What else do you think would be good planet naming criteria?

80 thoughts on “Naming Planets”

  1. I doubt that it qualifies as “good” criterion, but calling all newly discovered worlds “Trump” followed by consecutive numbers would fit the center-of-the-universe thinking of a certain Presidential wannabe.

    Liked by 5 people

  2. I don’t really have a great idea for what we should be using for planetoid names, but I do tbink it would be nice if we could refrain from selling off the naming rights to the highest bidder.

    The absurdity of the Peach Bowl being renamed the Chik-Fil-A Bowl is bad enough. The idea that our neighbor to the East has floated the idea of selling off naming rights to their state parks makes me want to spit nails.

    I know space exploration is expensive and budgets are tight, but the idea that P&G could write a check and then name a swath of planetoids after their various product lines just goes right over the edge.

    It’s only a matter of time before some new element on the periodic table is discovered and named for the lab’s corporate sponsors. You heard it here first.

    Liked by 2 people

    1. We think alike, mig. I hate the tendency to sell everything, including the names of things. As if people or corporations with too much money didn’t already have advantages that are unseemly. The Houston Astro team was happy to collect a great deal of money for naming rights to their new field, but about the time the field was to open as Enron Field the Enron name was devalued by one of the worst scandals in American business history. I hate the way universities and colleges name buildings for wealthy guys who have done nothing to earn the honor. The new Vikings stadium should be the Bud Grant field, not that this is a pressing issue.

      Liked by 2 people

      1. I don’t know anything about Bud Grant but I do remember some very ugly public statements he made back in the ’80s with regard to Native American fishing rights. That alone would be enough for me to disqualify him.

        Liked by 1 person

  3. Since the Earth is going to vaporize in about 500 million years, I think we should confine our naming of planets to those we believe can support life as we know it, so we can all move there someday in some super-mega-giga-tera0 spaceship.

    Better yet, build a gigantic rocket that can push Earth out of its orbit and shove it into the new galaxy the precise distance we need to be from the new sun in the solar system we will call home then. Might be a bumpy ride at first, and we might all have to wear spacesuits, live underground, and endure a bit of cold weather (but hey, us Minnesotans never met a winter we couldn’t handle, right?)

    So yeah, limit the planet naming. The other main reason to limit the naming is that we are running out of cool names for everything, and have you seen some of the baby names parents are coming up with these days?? Sheesh!

    Chris in Owatonna

    Liked by 6 people

  4. I read recently that the name Pluto was suggested by an eleven-year-old girl from England after the Roman God of the Underworld – the scientists in charge of naming decided it was the best idea. Go girls!

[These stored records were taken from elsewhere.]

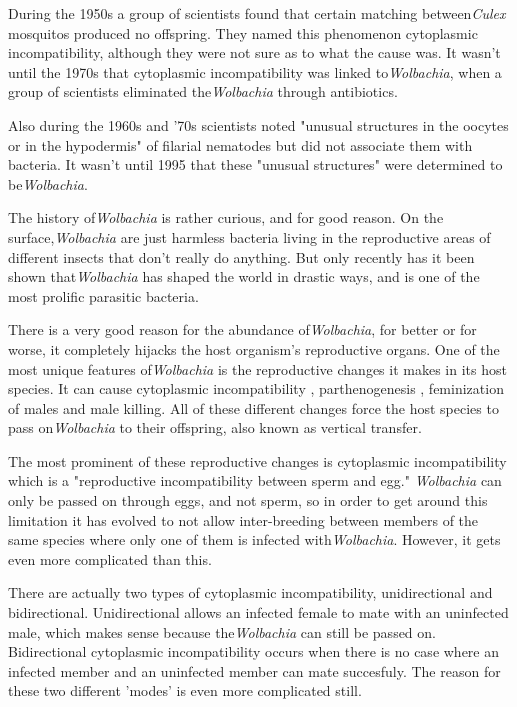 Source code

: \documentclass[twocolumn]{article}
\begin{document}
During the 1950s a group of scientists found that certain matching between\textit{Culex} mosquitos produced no offspring. They named this phenomenon cytoplasmic incompatibility, although they were not sure as to what the cause was.\cite{Wcyto_iso} It wasn't until the 1970s that cytoplasmic incompatibility was linked to\textit{Wolbachia}, when a group of scientists eliminated the\textit{Wolbachia} through antibiotics.\cite{Wcyto_cause}

Also during the 1960s and '70s scientists noted "unusual structures in the oocytes or in the hypodermis" of filarial nematodes but did not associate them with bacteria.\cite{wolbachia} It wasn't until 1995 that these "unusual structures" were determined to be\textit{Wolbachia}.\cite{Wstruct} 

The history of\textit{Wolbachia} is rather curious, and for good reason. On the surface,\textit{Wolbachia} are just harmless bacteria living in the reproductive areas of different insects that don't really do anything. But only recently has it been shown that\textit{Wolbachia} has shaped the world in drastic ways, and is one of the most prolific parasitic bacteria.\cite{Wdistr}

There is a very good reason for the abundance of\textit{Wolbachia}, for better or for worse, it completely hijacks the host organism's reproductive organs. One of the most unique features of\textit{Wolbachia} is the reproductive changes it makes in its host species. It can cause cytoplasmic incompatibility \cite{Wci0}\cite{Wci1}\cite{Wci2}\cite{Wci3}, parthenogenesis \cite{Wparth}, feminization of males \cite{Wfem} and male killing.\cite{Wmale_killing} All of these different changes force the host species to pass on\textit{Wolbachia} to their offspring, also known as vertical transfer.

The most prominent of these reproductive changes is cytoplasmic incompatibility which is a "reproductive incompatibility between sperm and egg."\cite{Wbio} \textit{Wolbachia} can only be passed on through eggs, and not sperm, so in order to get around this limitation it has evolved to not allow inter-breeding between members of the same species where only one of them is infected with\textit{Wolbachia}. However, it gets even more complicated than this.

There are actually two types of cytoplasmic incompatibility, unidirectional and bidirectional. Unidirectional allows an infected female to mate with an uninfected male, which makes sense because the\textit{Wolbachia} can still be passed on. Bidirectional cytoplasmic incompatibility occurs when there is no case where an infected member and an uninfected member can mate succesfuly. The reason for these two different 'modes' is even more complicated still.
\end{document}
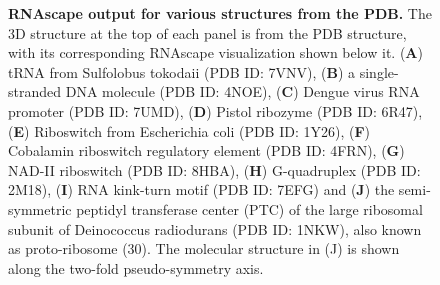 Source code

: \begin{center}
    \begin{figure}
        \caption[RNAscape output for various structures from the PDB.]{\textbf{RNAscape output for various structures from the PDB.} The 3D structure at the top of each panel is from the PDB structure, with its corresponding RNAscape visualization shown below it. ({\bf A}) tRNA from Sulfolobus tokodaii (PDB ID: 7VNV), ({\bf B}) a single-stranded DNA molecule (PDB ID: 4NOE), ({\bf C}) Dengue virus RNA promoter (PDB ID: 7UMD), ({\bf D}) Pistol ribozyme (PDB ID: 6R47), ({\bf E}) Riboswitch from Escherichia coli (PDB ID: 1Y26), ({\bf F}) Cobalamin riboswitch regulatory element (PDB ID: 4FRN), ({\bf G}) NAD-II riboswitch (PDB ID: 8HBA), ({\bf H}) G-quadruplex (PDB ID: 2M18), ({\bf I}) RNA kink-turn motif (PDB ID: 7EFG) and ({\bf J}) the semi-symmetric peptidyl transferase center (PTC) of the large ribosomal subunit of Deinococcus radiodurans (PDB ID: 1NKW), also known as proto-ribosome (30). The molecular structure in (J) is shown along the two-fold pseudo-symmetry axis.}
  \label{fig:rnascape1}
\end{figure}
\end{center}
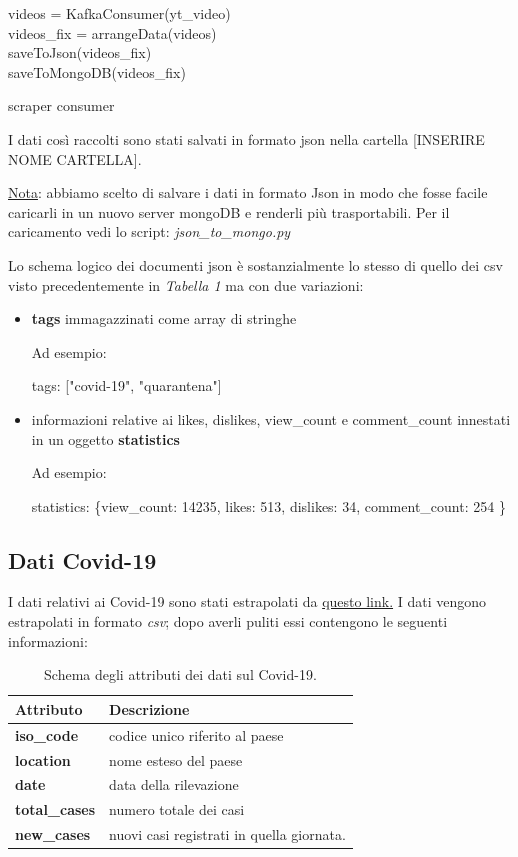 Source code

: \begin{algorithm}[H]
	\nl {} {
		\nl {}
		{
			\nl videos = KafkaConsumer(yt\_video)\\
			\nl videos\_fix = arrangeData(videos)\\ 
			\nl saveToJson(videos\_fix)\\
			\nl saveToMongoDB(videos\_fix)
		}
	}
	\caption{scraper consumer}
\end{algorithm}
I dati così raccolti sono stati salvati in formato json nella cartella [INSERIRE NOME CARTELLA].

\underline{Nota}: abbiamo scelto di salvare i dati in formato Json in modo che fosse facile caricarli in un nuovo server mongoDB e renderli più trasportabili. Per il caricamento vedi lo script: \textit{json\_to\_mongo.py}

Lo schema logico dei documenti json è sostanzialmente lo stesso di quello dei csv visto precedentemente in \textit{Tabella 1} ma con due variazioni:
\begin{itemize}
	\item \textbf{tags} immagazzinati come array di stringhe
	
	Ad esempio:
	
	tags: ["covid-19", "quarantena"]
	\item informazioni relative ai likes, dislikes, view\_count e comment\_count innestati in un oggetto \textbf{statistics}
	
	Ad esempio:
	
	statistics: \{view\_count: 14235,
				likes: 513,
				dislikes: 34,
				comment\_count: 254
				\}
\end{itemize}
\subsection*{Dati Covid-19}

I dati relativi ai Covid-19 sono stati estrapolati da  \href{https://ourworldindata.org/coronavirus-testing}{questo link.} I dati vengono estrapolati in formato \textit{csv}; dopo averli puliti essi contengono le seguenti informazioni:
\begin{table}[H]
	\centering
	\begin{tabular}{l|l}
		\textbf{Attributo} & \textbf{Descrizione} \\
		\hline
		\textbf{iso\_code} & codice unico riferito al paese \\\hline
		\textbf{location} & nome esteso del paese\\\hline
		\textbf{date} & data della rilevazione\\\hline
		\textbf{total\_cases} & numero totale dei casi\\\hline
		\textbf{new\_cases} & nuovi casi registrati in quella giornata.\\\hline

	\end{tabular}
	\caption{Schema degli attributi dei dati sul Covid-19.}
\end{table}

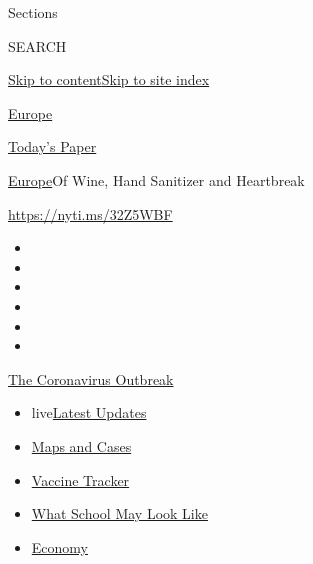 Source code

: Sections

SEARCH

\protect\hyperlink{site-content}{Skip to
content}\protect\hyperlink{site-index}{Skip to site index}

\href{https://www.nytimes3xbfgragh.onion/section/world/europe}{Europe}

\href{https://myaccount.nytimes3xbfgragh.onion/auth/login?response_type=cookie\&client_id=vi}{}

\href{https://www.nytimes3xbfgragh.onion/section/todayspaper}{Today's
Paper}

\href{/section/world/europe}{Europe}\textbar{}Of Wine, Hand Sanitizer
and Heartbreak

\url{https://nyti.ms/32Z5WBF}

\begin{itemize}
\item
\item
\item
\item
\item
\item
\end{itemize}

\href{https://www.nytimes3xbfgragh.onion/news-event/coronavirus?action=click\&pgtype=Article\&state=default\&region=TOP_BANNER\&context=storylines_menu}{The
Coronavirus Outbreak}

\begin{itemize}
\tightlist
\item
  live\href{https://www.nytimes3xbfgragh.onion/2020/08/02/world/coronavirus-updates.html?action=click\&pgtype=Article\&state=default\&region=TOP_BANNER\&context=storylines_menu}{Latest
  Updates}
\item
  \href{https://www.nytimes3xbfgragh.onion/interactive/2020/us/coronavirus-us-cases.html?action=click\&pgtype=Article\&state=default\&region=TOP_BANNER\&context=storylines_menu}{Maps
  and Cases}
\item
  \href{https://www.nytimes3xbfgragh.onion/interactive/2020/science/coronavirus-vaccine-tracker.html?action=click\&pgtype=Article\&state=default\&region=TOP_BANNER\&context=storylines_menu}{Vaccine
  Tracker}
\item
  \href{https://www.nytimes3xbfgragh.onion/interactive/2020/07/29/us/schools-reopening-coronavirus.html?action=click\&pgtype=Article\&state=default\&region=TOP_BANNER\&context=storylines_menu}{What
  School May Look Like}
\item
  \href{https://www.nytimes3xbfgragh.onion/live/2020/07/31/business/stock-market-today-coronavirus?action=click\&pgtype=Article\&state=default\&region=TOP_BANNER\&context=storylines_menu}{Economy}
\end{itemize}

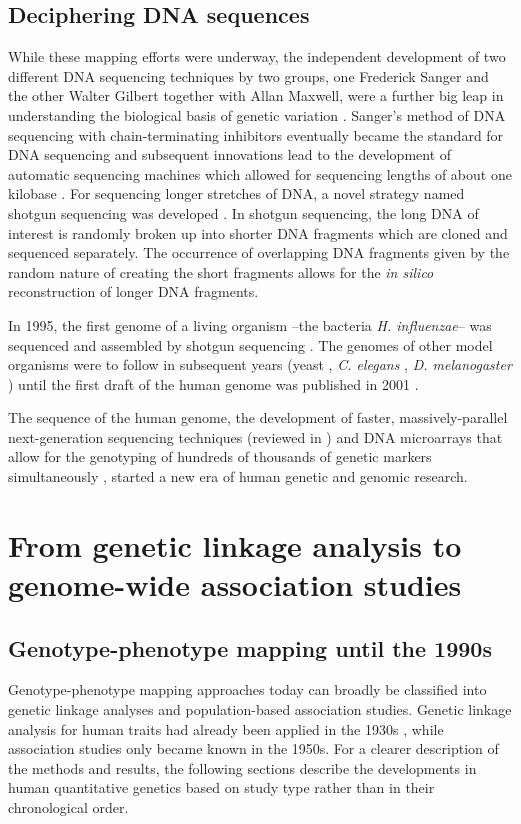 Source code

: \subsection{Deciphering DNA sequences}
While these mapping efforts were underway, the independent development of two different DNA sequencing techniques by two groups, one Frederick Sanger and the other Walter Gilbert together with Allan Maxwell, were a further big leap in understanding the biological basis of genetic variation \citep{Sanger1977,Maxam1977}. Sanger's method of DNA sequencing with chain-terminating inhibitors eventually became the standard for DNA sequencing and subsequent innovations lead to the development of automatic sequencing machines which allowed for sequencing lengths of about one kilobase \citep{Hunkapiller1991}. For sequencing longer stretches of DNA, a novel strategy named shotgun sequencing was developed \citep{Staden1979,Anderson1981}. In shotgun sequencing, the long DNA of interest is randomly broken up into shorter DNA fragments which are cloned and sequenced separately. The occurrence of overlapping DNA fragments given by the random nature of creating the short fragments allows for the \textit{in silico} reconstruction of longer DNA fragments.

In 1995, the first genome of a living organism --the bacteria \textit{H. influenzae}-- was sequenced and assembled by shotgun sequencing \citep{Fleischmann1995}. The genomes of other model organisms were to follow in subsequent years (yeast \citep{Goffeau1996}, \textit{C. elegans} \citep{C.elegans1998}, \textit{D. melanogaster} \citep{Adams2000}) until the first draft of the human genome was published in 2001 \citep{Lander2001}. 

The sequence of the human genome, the development of faster, massively-parallel next-generation sequencing techniques (reviewed in \citep{Shendure2008,Heather2016}) and DNA microarrays that allow for the genotyping of hundreds of thousands of genetic markers simultaneously \citep{Wang1998}, started a new era of human genetic and genomic research. 

\section{From genetic linkage analysis to genome-wide association studies}
\subsection{Genotype-phenotype mapping until the 1990s}
Genotype-phenotype mapping approaches today can broadly be classified into genetic linkage analyses and population-based association studies. Genetic linkage analysis for human traits had already been applied in the 1930s \citep{Bernstein1930,Penrose1935}, while association studies only became known in the 1950s. For a clearer description of the methods and results, the following sections describe the developments in human quantitative genetics based on study type rather than in their chronological order. 

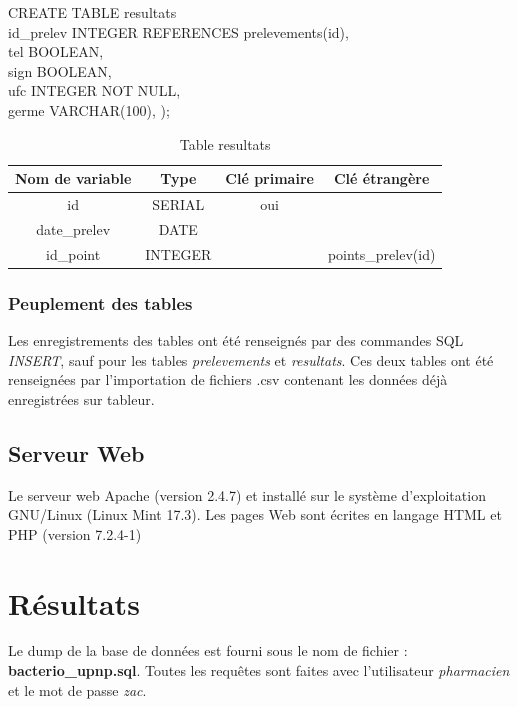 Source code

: \documentclass[12pt,a4paper,oneside]{article}
\begin{document}
\begin{description}
\begin{tabbing}
CREATE TABLE resultats\\
id\_prelev INTEGER REFERENCES prelevements(id),\\
\nopagebreak
tel BOOLEAN,\\
sign BOOLEAN,\\
ufc INTEGER NOT NULL,\\
germe VARCHAR(100),
);
\end{tabbing}
\begin{table}
\caption{Table resultats \label{resultats}}
\begin{center}
\begin{tabular}{|c|c|c|c|}
	\hline
	\textbf{Nom de variable} & \textbf{Type} & \textbf{Clé primaire} & \textbf{Clé étrangère}\\
	\hline
	id & SERIAL & oui & \\
	date\_prelev & DATE & &\\
	id\_point & INTEGER & & points\_prelev(id)\\
	\hline
\end{tabular}
\end{center}
\end{table}

\end{description}

\subsubsection{Peuplement des tables}
Les enregistrements des tables ont été renseignés par des commandes SQL \emph{INSERT}, sauf pour les tables \emph{prelevements} et \emph{resultats}. Ces deux tables ont été renseignées par l'importation de fichiers .csv contenant les données déjà enregistrées sur tableur.
\subsection{Serveur Web}
Le serveur web Apache (version 2.4.7) et installé sur le système d'exploitation GNU/Linux (Linux Mint 17.3).
Les pages Web sont écrites en langage HTML et PHP (version 7.2.4-1)
\section{Résultats}
Le dump de la base de données est fourni sous le nom de fichier : \textbf{bacterio\_upnp.sql}. Toutes les requêtes sont faites avec l'utilisateur \emph{pharmacien} et le mot de passe \emph{zac}.
\end{document}
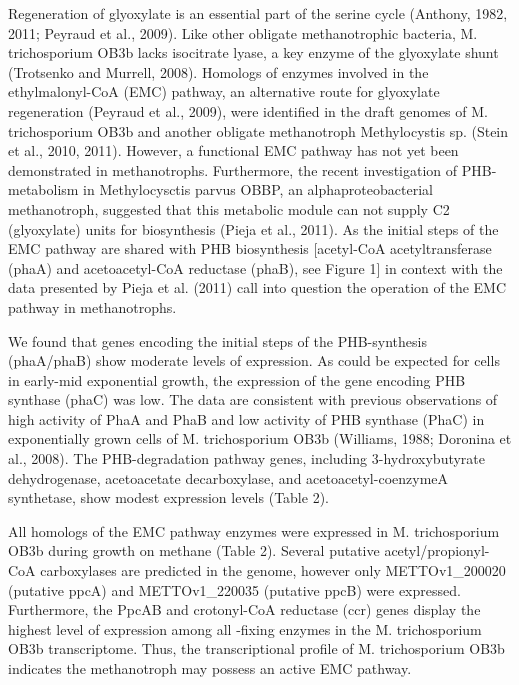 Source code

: 
Regeneration of glyoxylate is an essential part of the serine cycle (Anthony, 1982, 2011; Peyraud et al., 2009).
Like other obligate methanotrophic bacteria, M. trichosporium OB3b lacks isocitrate lyase, a key enzyme of the glyoxylate shunt (Trotsenko and Murrell, 2008).
Homologs of enzymes involved in the ethylmalonyl-CoA (EMC) pathway, an alternative route for glyoxylate regeneration (Peyraud et al., 2009), were identified in the draft genomes of M. trichosporium OB3b and another obligate methanotroph Methylocystis sp. (Stein et al., 2010, 2011).
However, a functional EMC pathway has not yet been demonstrated in methanotrophs.
Furthermore, the recent investigation of PHB-metabolism in Methylocysctis parvus OBBP, an alphaproteobacterial methanotroph, suggested that this metabolic module can not supply C2 (glyoxylate) units for biosynthesis (Pieja et al., 2011).
As the initial steps of the EMC pathway are shared with PHB biosynthesis [acetyl-CoA acetyltransferase (phaA) and acetoacetyl-CoA reductase (phaB), see Figure 1] in context with the data presented by Pieja et al. (2011) call into question the operation of the EMC pathway in methanotrophs.

We found that genes encoding the initial steps of the PHB-synthesis (phaA/phaB) show moderate levels of expression.
As could be expected for cells in early-mid exponential growth, the expression of the gene encoding PHB synthase (phaC) was low.
The data are consistent with previous observations of high activity of PhaA and PhaB and low activity of PHB synthase (PhaC) in exponentially grown cells of M. trichosporium OB3b (Williams, 1988; Doronina et al., 2008).
The PHB-degradation pathway genes, including 3-hydroxybutyrate dehydrogenase, acetoacetate decarboxylase, and acetoacetyl-coenzymeA synthetase, show modest expression levels (Table 2).

All homologs of the EMC pathway enzymes were expressed in M. trichosporium OB3b during growth on methane (Table 2).
Several putative acetyl/propionyl-CoA carboxylases are predicted in the genome, however only METTOv1\_200020 (putative ppcA) and METTOv1\_220035 (putative ppcB) were expressed.
Furthermore, the PpcAB and crotonyl-CoA reductase (ccr) genes display the highest level of expression among all -fixing enzymes in the M. trichosporium OB3b transcriptome.
Thus, the transcriptional profile of M. trichosporium OB3b indicates the methanotroph may possess an active EMC pathway.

    Since we have one set of planets named for Roman gods, perhaps we should go with the Norse next – though not sure I’d want to live on planet Loki. It will be all fun and games until someone loses an eye (or their sanity). Hmm. Maybe not. Maybe authors is a better idea…(or at least a better idea until you have to live on Atwood where things are less than utopian and endings well, things just end).

    Liked by 5 people

  5. I admit, I would like to live on Slartibartfass. All that fjiord-front property.

    Child-of-mine says the scientists have found so many asteroids they have just about run out of unique names and pretty much stick with numbers anymore.

    He also reminded me that even the theoretically possible elements have been named, so my prediction on that is probably pretty lame.

    It’s math camp week, he has no haiku in his soul.

    Liked by 3 people

    1. If I could live on Slartibartfass, I would open a dive serving the perfect pangalactic gargleblaster, a sublime cafe au lait and old school thin waffles (not Belgian) with lots of ligonberries. No Vogon poetry slams allowed.

      Liked by 3 people

  6. I have a hard enough naming my animals, I don’t even want to think of the world shaking listing of forever names for planets. Oh, wait…how about names from Shakespeare? Women’s names.

    Liked by 2 people

    1. We do in fact have a large orange tabby-boy who glories in the name “Kitten”.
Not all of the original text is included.